I do mostly plaintiff’s work so I am on the opposite side of this argument most often. And I have had plenty of judges look at my records and say “I don’t believe that the force of this accident can cause those types of damages” or “I do believe that the costs of this treatment is excessive” and in both situations discounted the medical bills based on that conclusion. And if the judge had gone on record and said he considered all of the evidence and found the medical treatment to be reasonable and proximately caused then I would have little to quibble about. But he went on record and said “I start with a presumption…”

To me, that is incorrect and I believe my client suffered as a result.

Four Times a Charm?

The fourth opening on the Circuit Court for Montgomery County was created by the announcement that The Honorable William J. Rowan, III will retire effective April 4, 2009. The vacancy is to be filled by appointment of Governor Martin O’Malley. The Governor has the opportunity to go in a different direction from his last three appointments and select a candidate who currently serves on the bench of the District Court for Montgomery County. According to the Judicial Nominating Commission, that would include the Honorable John M. Conroy, the Honorable Barry A. Hamilton, or the Honorable Cheryl A. McCally. On its face, it would seem to be a no brainer decision. Judge Conroy and Judge McCally took the bench in June 2006. Judge Hamilton has been serving the citizens of Montgomery County as a District Court judge since 1966. With 12 years on the bench, and 20 years prior to that as an Assistant States Attorney for Montgomery County, it would appear to be a simple decision. But then again, the Governor has gone in a different direction in each of the last three appointments to the circuit court by selecting a county attorney, a family division master, and an attorney in private practice. Isn’t it about time to acknowledge the contributions of a loyal servant to the county and appoint a judge with nearly 30 years of courtroom experience? Isn’t that what the citizens of Montgomery County deserve?

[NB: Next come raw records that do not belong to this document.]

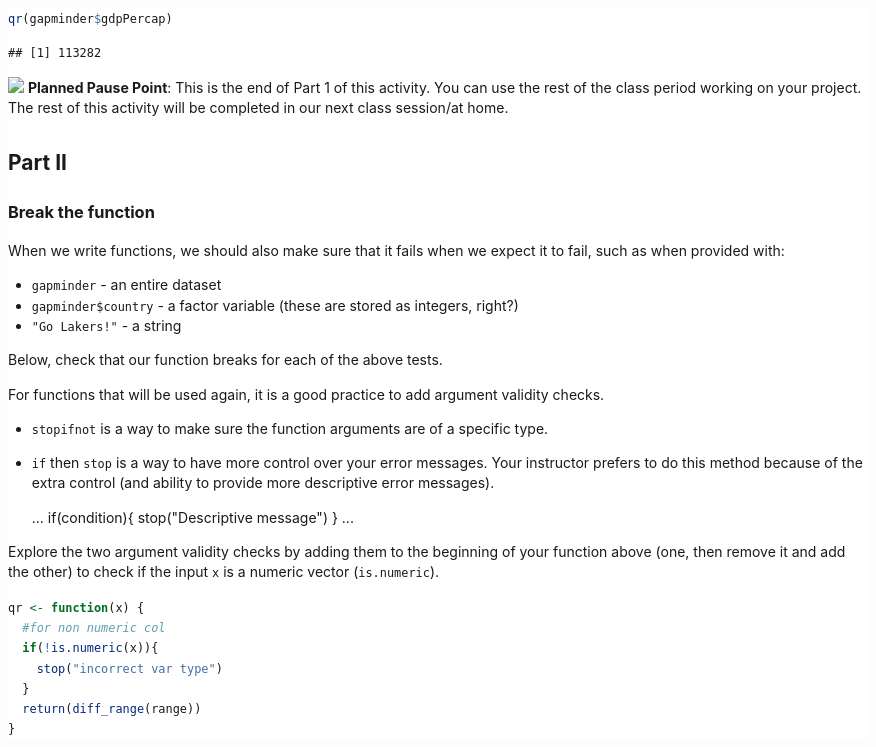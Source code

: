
 ``` r
qr(gapminder$gdpPercap)
```

    ## [1] 113282

![](README-img/noun_pause.png) **Planned Pause Point**: This is the end
of Part 1 of this activity. You can use the rest of the class period
working on your project. The rest of this activity will be completed in
our next class session/at home.

## Part II

### Break the function

When we write functions, we should also make sure that it fails when we
expect it to fail, such as when provided with:

-   `gapminder` - an entire dataset
-   `gapminder$country` - a factor variable (these are stored as
    integers, right?)
-   `"Go Lakers!"` - a string

Below, check that our function breaks for each of the above tests.

For functions that will be used again, it is a good practice to add
argument validity checks.

-   `stopifnot` is a way to make sure the function arguments are of a
    specific type.
-   `if` then `stop` is a way to have more control over your error
    messages. Your instructor prefers to do this method because of the
    extra control (and ability to provide more descriptive error
    messages).



    ...
      if(condition){
        stop("Descriptive message")
      }
    ...

Explore the two argument validity checks by adding them to the beginning
of your function above (one, then remove it and add the other) to check
if the input `x` is a numeric vector (`is.numeric`).

``` r
qr <- function(x) {
  #for non numeric col
  if(!is.numeric(x)){
    stop("incorrect var type")
  }
  return(diff_range(range))
}
```
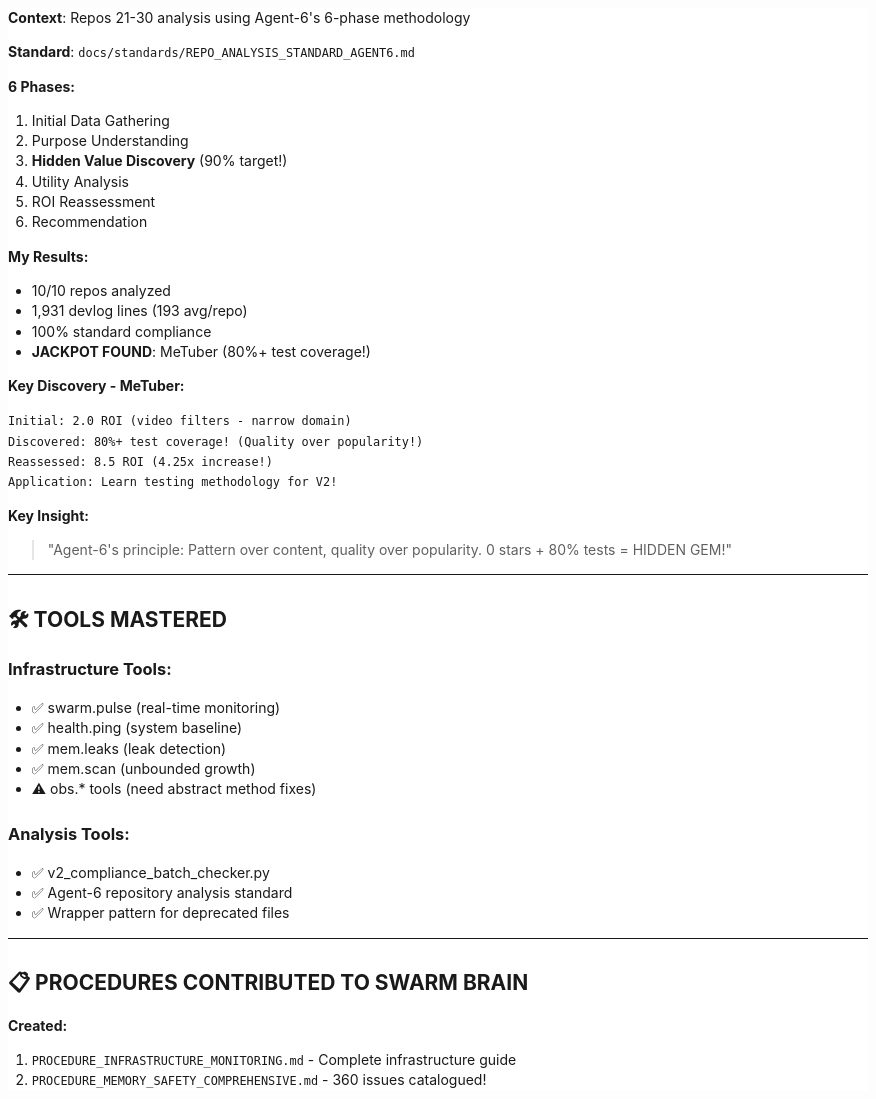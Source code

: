 **Context**: Repos 21-30 analysis using Agent-6's 6-phase methodology

**Standard**: `docs/standards/REPO_ANALYSIS_STANDARD_AGENT6.md`

**6 Phases:**
1. Initial Data Gathering
2. Purpose Understanding
3. **Hidden Value Discovery** (90% target!)
4. Utility Analysis
5. ROI Reassessment
6. Recommendation

**My Results:**
- 10/10 repos analyzed
- 1,931 devlog lines (193 avg/repo)
- 100% standard compliance
- **JACKPOT FOUND**: MeTuber (80%+ test coverage!)

**Key Discovery - MeTuber:**
```
Initial: 2.0 ROI (video filters - narrow domain)
Discovered: 80%+ test coverage! (Quality over popularity!)
Reassessed: 8.5 ROI (4.25x increase!)
Application: Learn testing methodology for V2!
```

**Key Insight:**
> "Agent-6's principle: Pattern over content, quality over popularity. 0 stars + 80% tests = HIDDEN GEM!"

---

## 🛠️ TOOLS MASTERED

### **Infrastructure Tools:**
- ✅ swarm.pulse (real-time monitoring)
- ✅ health.ping (system baseline)
- ✅ mem.leaks (leak detection)
- ✅ mem.scan (unbounded growth)
- ⚠️ obs.* tools (need abstract method fixes)

### **Analysis Tools:**
- ✅ v2_compliance_batch_checker.py
- ✅ Agent-6 repository analysis standard
- ✅ Wrapper pattern for deprecated files

---

## 📋 PROCEDURES CONTRIBUTED TO SWARM BRAIN

**Created:**
1. `PROCEDURE_INFRASTRUCTURE_MONITORING.md` - Complete infrastructure guide
2. `PROCEDURE_MEMORY_SAFETY_COMPREHENSIVE.md` - 360 issues catalogued!
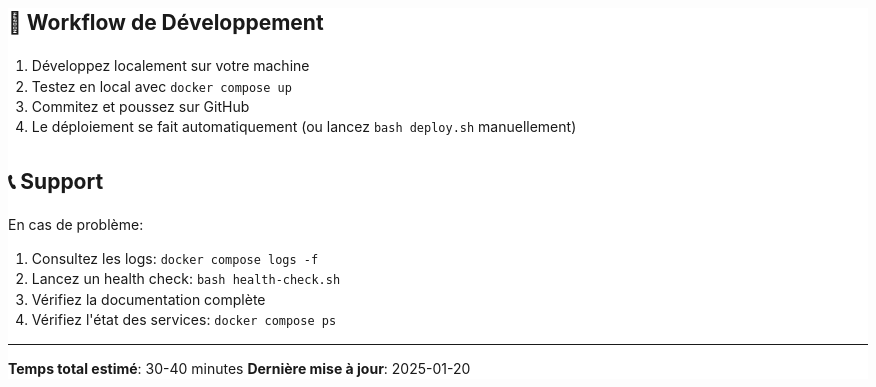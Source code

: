 ## 🔄 Workflow de Développement

1. Développez localement sur votre machine
2. Testez en local avec `docker compose up`
3. Commitez et poussez sur GitHub
4. Le déploiement se fait automatiquement (ou lancez `bash deploy.sh` manuellement)

## 📞 Support

En cas de problème:
1. Consultez les logs: `docker compose logs -f`
2. Lancez un health check: `bash health-check.sh`
3. Vérifiez la documentation complète
4. Vérifiez l'état des services: `docker compose ps`

---

**Temps total estimé**: 30-40 minutes
**Dernière mise à jour**: 2025-01-20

Montgomery County’s Newest Circuit Court Judge

Governor Martin O’Malley yesterday announced the selection of Richard E. “Rick” Jordan to fill the upcoming vacancy on the Circuit Court for Montgomery County, replacing the retiring Honorable S. Michael Pincus. In less than a year,  the Governor has appointed three new judges to the highest level county court. Back in September 2008 he appointed Honorable Steven G. Salant and Sharon V. Burrell to the bench. While all three are excellent lawyers with fine reputations, none of the three have any experience on the bench. True, Mr. Salant was a Family Division Master and as such controlled a docket, handled competing attorney’s arguments, and applied the law. But Ms. Burrell was an attorney for the County and now Mr. Jordan is an attorney in private practice. So the question that is begged is: “why not a District Court judge?” There was a time that the District Court was the natural breeding ground for candidates for the higher court. It seems as if the Governor has turned a deaf ear on that lineage. Which doesn’t seem right for the citizens of Montgomery County. There is a least one District Court judge who is eminently qualified and for whom a variety of the specialty bars of the County have advocated. And beyond that, several more District Court judges would seem to be a good fit for the Circuit Court bench. Are there other considerations that influence the Governor’s decisions? Of course there are – there always are. One can only hope that those “other factors” serve the citizens of the County.